Tax Cut Offers Little Relief
India's oil marketing companies (OMCs) are not getting enough relief from the recent excise duty reduction on petrol and diesel. Nomura's analysis shows the ₹10 per litre tax cut, which took effect on March 27, is not enough to cover the large losses OMCs are incurring. This is mainly because global crude oil prices have surged, while domestic retail fuel prices have stayed largely the same.
Marketing Losses Deepen
Companies are currently losing significant money on fuel sales. This is because input costs have risen sharply while pump prices are controlled. Nomura estimates that marketing margins remain deeply negative, with projected losses of over ₹30-40 per litre for petrol and diesel in key markets like Delhi. This means fuel is still being sold below cost, even after the duty cut.

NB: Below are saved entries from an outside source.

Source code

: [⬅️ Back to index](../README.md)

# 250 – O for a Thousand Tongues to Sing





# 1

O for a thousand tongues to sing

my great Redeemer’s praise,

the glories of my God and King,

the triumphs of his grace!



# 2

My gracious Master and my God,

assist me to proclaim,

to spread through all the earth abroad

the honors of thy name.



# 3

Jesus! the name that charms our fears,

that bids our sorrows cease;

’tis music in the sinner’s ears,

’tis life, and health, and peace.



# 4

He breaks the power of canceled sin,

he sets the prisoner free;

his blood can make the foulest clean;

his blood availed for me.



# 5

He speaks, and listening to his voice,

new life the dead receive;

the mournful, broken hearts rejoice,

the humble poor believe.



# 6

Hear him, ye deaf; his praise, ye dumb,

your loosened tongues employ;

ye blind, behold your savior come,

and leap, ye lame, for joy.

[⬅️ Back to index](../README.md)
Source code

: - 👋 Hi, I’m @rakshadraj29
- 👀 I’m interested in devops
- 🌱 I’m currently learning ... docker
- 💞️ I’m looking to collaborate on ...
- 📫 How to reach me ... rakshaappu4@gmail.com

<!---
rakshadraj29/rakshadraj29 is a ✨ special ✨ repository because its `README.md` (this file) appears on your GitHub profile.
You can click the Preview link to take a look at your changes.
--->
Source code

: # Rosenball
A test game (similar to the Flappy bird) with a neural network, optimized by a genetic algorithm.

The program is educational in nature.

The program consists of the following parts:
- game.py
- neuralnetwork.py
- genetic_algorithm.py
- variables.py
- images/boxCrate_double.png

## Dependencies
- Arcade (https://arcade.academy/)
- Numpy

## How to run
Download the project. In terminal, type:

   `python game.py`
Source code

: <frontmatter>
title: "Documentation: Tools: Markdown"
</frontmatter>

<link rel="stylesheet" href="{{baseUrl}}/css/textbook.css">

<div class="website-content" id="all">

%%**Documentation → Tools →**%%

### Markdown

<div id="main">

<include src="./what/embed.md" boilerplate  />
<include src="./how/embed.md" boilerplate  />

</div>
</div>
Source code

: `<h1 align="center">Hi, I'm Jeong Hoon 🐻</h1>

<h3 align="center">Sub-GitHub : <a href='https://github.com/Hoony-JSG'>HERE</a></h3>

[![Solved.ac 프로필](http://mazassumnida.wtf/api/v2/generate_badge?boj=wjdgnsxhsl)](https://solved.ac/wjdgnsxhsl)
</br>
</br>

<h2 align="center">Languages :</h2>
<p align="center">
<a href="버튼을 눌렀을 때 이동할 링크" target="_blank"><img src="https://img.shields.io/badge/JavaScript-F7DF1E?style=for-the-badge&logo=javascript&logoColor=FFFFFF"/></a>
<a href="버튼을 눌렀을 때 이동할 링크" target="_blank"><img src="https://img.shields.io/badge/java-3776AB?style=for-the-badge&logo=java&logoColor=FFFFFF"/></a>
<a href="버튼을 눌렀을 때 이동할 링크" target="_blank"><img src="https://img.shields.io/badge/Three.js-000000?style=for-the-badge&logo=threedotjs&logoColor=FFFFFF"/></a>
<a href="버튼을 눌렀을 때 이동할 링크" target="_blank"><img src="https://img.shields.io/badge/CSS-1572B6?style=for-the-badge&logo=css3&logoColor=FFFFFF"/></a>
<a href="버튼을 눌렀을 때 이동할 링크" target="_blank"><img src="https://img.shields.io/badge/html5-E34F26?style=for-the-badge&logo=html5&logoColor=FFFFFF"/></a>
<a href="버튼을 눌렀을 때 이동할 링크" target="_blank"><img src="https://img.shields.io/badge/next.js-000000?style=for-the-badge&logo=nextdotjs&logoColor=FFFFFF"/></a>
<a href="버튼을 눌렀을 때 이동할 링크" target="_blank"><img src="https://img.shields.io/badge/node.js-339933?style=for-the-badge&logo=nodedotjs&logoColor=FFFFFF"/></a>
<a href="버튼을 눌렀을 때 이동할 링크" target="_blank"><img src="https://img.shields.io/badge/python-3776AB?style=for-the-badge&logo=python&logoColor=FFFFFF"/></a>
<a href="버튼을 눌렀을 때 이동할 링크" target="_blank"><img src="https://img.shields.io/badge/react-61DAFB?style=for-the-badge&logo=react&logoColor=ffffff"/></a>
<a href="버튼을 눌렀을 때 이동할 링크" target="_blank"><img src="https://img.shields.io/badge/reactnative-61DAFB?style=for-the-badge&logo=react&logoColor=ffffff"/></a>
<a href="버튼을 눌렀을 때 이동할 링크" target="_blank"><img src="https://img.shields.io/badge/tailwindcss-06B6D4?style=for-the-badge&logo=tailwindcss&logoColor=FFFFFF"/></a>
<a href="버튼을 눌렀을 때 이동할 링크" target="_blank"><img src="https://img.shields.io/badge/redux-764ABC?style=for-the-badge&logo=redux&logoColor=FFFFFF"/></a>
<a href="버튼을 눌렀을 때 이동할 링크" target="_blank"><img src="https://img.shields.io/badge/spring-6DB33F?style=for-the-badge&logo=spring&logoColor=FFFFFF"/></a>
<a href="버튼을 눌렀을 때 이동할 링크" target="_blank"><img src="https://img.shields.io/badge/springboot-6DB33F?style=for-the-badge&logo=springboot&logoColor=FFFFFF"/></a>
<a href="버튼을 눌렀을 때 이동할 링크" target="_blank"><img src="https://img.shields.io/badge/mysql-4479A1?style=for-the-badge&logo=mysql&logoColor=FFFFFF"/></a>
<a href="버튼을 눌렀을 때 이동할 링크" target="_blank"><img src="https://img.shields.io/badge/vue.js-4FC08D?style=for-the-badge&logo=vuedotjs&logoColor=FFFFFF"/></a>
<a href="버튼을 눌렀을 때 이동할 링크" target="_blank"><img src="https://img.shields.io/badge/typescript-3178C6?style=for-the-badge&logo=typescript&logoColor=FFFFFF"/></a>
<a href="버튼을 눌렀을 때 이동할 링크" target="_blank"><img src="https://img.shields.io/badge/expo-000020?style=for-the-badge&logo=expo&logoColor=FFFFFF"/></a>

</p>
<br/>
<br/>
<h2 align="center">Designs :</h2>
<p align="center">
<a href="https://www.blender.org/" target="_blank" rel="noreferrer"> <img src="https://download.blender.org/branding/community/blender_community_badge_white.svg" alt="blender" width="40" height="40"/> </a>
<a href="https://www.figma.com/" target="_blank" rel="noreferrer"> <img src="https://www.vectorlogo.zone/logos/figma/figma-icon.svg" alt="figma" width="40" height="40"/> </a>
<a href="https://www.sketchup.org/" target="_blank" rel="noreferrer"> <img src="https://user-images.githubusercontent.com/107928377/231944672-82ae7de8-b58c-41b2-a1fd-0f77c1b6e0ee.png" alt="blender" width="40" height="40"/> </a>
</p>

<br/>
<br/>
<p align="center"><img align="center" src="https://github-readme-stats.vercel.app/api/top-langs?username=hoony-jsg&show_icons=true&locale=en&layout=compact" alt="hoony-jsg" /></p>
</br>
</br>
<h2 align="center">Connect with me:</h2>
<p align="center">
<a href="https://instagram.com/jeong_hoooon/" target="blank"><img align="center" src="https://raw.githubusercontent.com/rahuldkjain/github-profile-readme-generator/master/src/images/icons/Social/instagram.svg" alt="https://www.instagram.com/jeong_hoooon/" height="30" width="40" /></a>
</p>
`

Integrated Operations Help Partially
While the core fuel sales business is struggling, the overall financial picture for some OMCs looks better when considering their refining and other business segments. Indian Oil Corporation Ltd (IOCL) might be close to breaking even overall, whereas Hindustan Petroleum Corporation Ltd (HPCL) is still facing large shortfalls. Refining margins and operational gains help offset marketing losses but don't fully cover them.
Future Outlook
Oil marketing companies will likely continue to struggle with sales operations unless domestic fuel prices are adjusted to match global crude oil trends, despite government efforts. This situation shows a gap between global oil markets and India's domestic fuel pricing policies.